And A Hoa, whose habit it was to walk into all danger with a smile, answered with all his heart: “It is well, Kai Bok-su; we go back to Bang-kah.”

And straight back to this Gibraltar the little army of two marched. It was quite dark by the time they entered. A Formosan city is not the blaze of electricity to which Westerners are accustomed, and only here and there in the narrow streets shone a dim light. The travelers stumbled along, scarcely knowing whither they were going. As they turned a dark corner and plunged into another black street they met an old man hobbling with the aid of a staff over the uneven stones of the pavement. Mackay spoke to him politely and asked if he could tell him of any one who would rent a house. “We want to do mission work,” he added, feeling that he must not get anything under false pretenses.

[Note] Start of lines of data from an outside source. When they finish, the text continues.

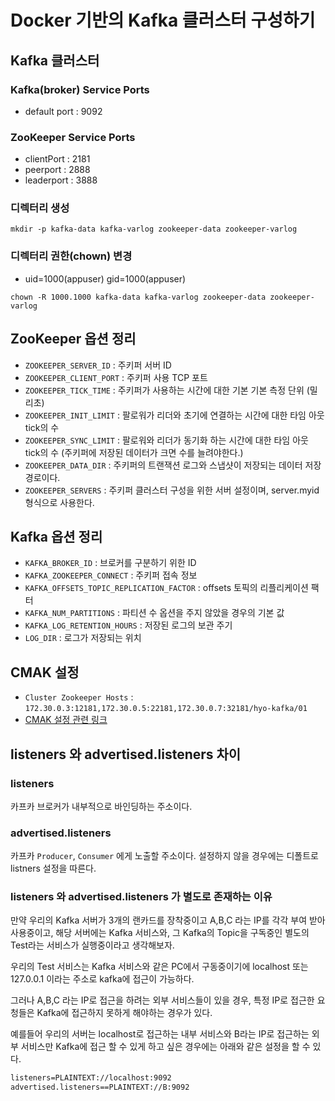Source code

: # Docker 기반의 Kafka 클러스터 구성하기

## Kafka 클러스터

### Kafka(broker) Service Ports

- default port : 9092

### ZooKeeper Service Ports

- clientPort : 2181
- peerport : 2888
- leaderport : 3888

### 디렉터리 생성

```
mkdir -p kafka-data kafka-varlog zookeeper-data zookeeper-varlog
```

### 디렉터리 권한(chown) 변경

- uid=1000(appuser) gid=1000(appuser)

```
chown -R 1000.1000 kafka-data kafka-varlog zookeeper-data zookeeper-varlog
```

## ZooKeeper 옵션 정리

- `ZOOKEEPER_SERVER_ID` : 주키퍼 서버 ID
- `ZOOKEEPER_CLIENT_PORT` : 주키퍼 사용 TCP 포트
- `ZOOKEEPER_TICK_TIME` : 주키퍼가 사용하는 시간에 대한 기본 기본 측정 단위 (밀리초)
- `ZOOKEEPER_INIT_LIMIT` : 팔로워가 리더와 초기에 연결하는 시간에 대한 타임 아웃 tick의 수
- `ZOOKEEPER_SYNC_LIMIT` : 팔로워와 리더가 동기화 하는 시간에 대한 타임 아웃 tick의 수 (주키퍼에 저장된 데이터가 크면 수를 늘려야한다.)
- `ZOOKEEPER_DATA_DIR` : 주키퍼의 트랜잭션 로그와 스냅샷이 저장되는 데이터 저장 경로이다.
- `ZOOKEEPER_SERVERS` : 주키퍼 클러스터 구성을 위한 서버 설정이며, server.myid 형식으로 사용한다.

## Kafka 옵션 정리

- `KAFKA_BROKER_ID` : 브로커를 구분하기 위한 ID
- `KAFKA_ZOOKEEPER_CONNECT` : 주키퍼 접속 정보
- `KAFKA_OFFSETS_TOPIC_REPLICATION_FACTOR` : offsets 토픽의 리플리케이션 팩터
- `KAFKA_NUM_PARTITIONS` : 파티션 수 옵션을 주지 않았을 경우의 기본 값
- `KAFKA_LOG_RETENTION_HOURS` : 저장된 로그의 보관 주기
- `LOG_DIR` : 로그가 저장되는 위치

## CMAK 설정

- `Cluster Zookeeper Hosts` : `172.30.0.3:12181,172.30.0.5:22181,172.30.0.7:32181/hyo-kafka/01`
- [CMAK 설정 관련 링크](https://program-error-review.tistory.com/52)

## listeners 와 advertised.listeners 차이

### listeners

카프카 브로커가 내부적으로 바인딩하는 주소이다.

### advertised.listeners

카프카 `Producer`, `Consumer` 에게 노출할 주소이다. 설정하지 않을 경우에는 디폴트로 listners 설정을 따른다.

### listeners 와 advertised.listeners 가 별도로 존재하는 이유

만약 우리의 Kafka 서버가 3개의 랜카드를 장착중이고 A,B,C 라는 IP를 각각 부여 받아 사용중이고, 해당 서버에는 Kafka 서비스와, 그 Kafka의 Topic을 구독중인 별도의 Test라는 서비스가
실행중이라고 생각해보자.

우리의 Test 서비스는 Kafka 서비스와 같은 PC에서 구동중이기에 localhost 또는 127.0.0.1 이라는 주소로 kafka에 접근이 가능하다.

그러나 A,B,C 라는 IP로 접근을 하려는 외부 서비스들이 있을 경우, 특정 IP로 접근한 요청들은 Kafka에 접근하지 못하게 해야하는 경우가 있다.

예를들어 우리의 서버는 localhost로 접근하는 내부 서비스와 B라는 IP로 접근하는 외부 서비스만 Kafka에 접근 할 수 있게 하고 싶은 경우에는 아래와 같은 설정을 할 수 있다.

```markdown
listeners=PLAINTEXT://localhost:9092
advertised.listeners==PLAINTEXT://B:9092
```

The old man nodded. “Yes, I can rent you my place,” he answered readily. “Come with me.”

Full of amazement and gratitude the two adventurers groped their way after him, stumbling over stones and heaps of rubbish. They could not help realizing, as they got farther into the city, that should the old man prove false and give an alarm the whole murderous populace of that district would be around them instantly like a swarm of hornets. But whether he was leading them into a trap or not their only course was to follow.

At last he paused at a low door opening into the back part of a house. The old man lighted a lamp, a pith wick in a saucer of peanut oil, and the visitors looked around. The room was damp and dirty and infested with the crawling creatures that fairly swarm in the Chinese houses of the lower order. Rain dripped from the low ceiling on the mud floor, and the meager furniture was dirty and sticky.

But the two young men who had found it were delighted. They felt like the advance guard of an army that has taken the enemy’s first outpost. They were established in Bang-kah! They set to work at once to draw out a rental paper. A Hoa sat at the table and wrote it out so that they might be within the law which said that no foreigner must hold property in Bang-kah. When the paper was signed and the money paid, the old man crept stealthily away.

He had his money, but he was too wary to let his fellow citizens find how he had earned it.

As soon as morning came the little army in the midst of the hostile camp hoisted its banner. When the citizens of Bang-kah awoke, they found on the door of the hut the hated sign, in large Chinese characters, “Jesus’ Temple.”

In less than an hour the street in front of it was thronged with a shouting crowd. Before the day was past the news spread, and the whole city was in an uproar. By the next afternoon the excitement had reached white heat, and a wild crowd of men came roaring down the street. They hurled themselves at the little house where the missionaries were waiting and literally tore it to splinters. The screams of rage and triumph were so horrible that they reminded Mackay of the savage yells of the headhunters.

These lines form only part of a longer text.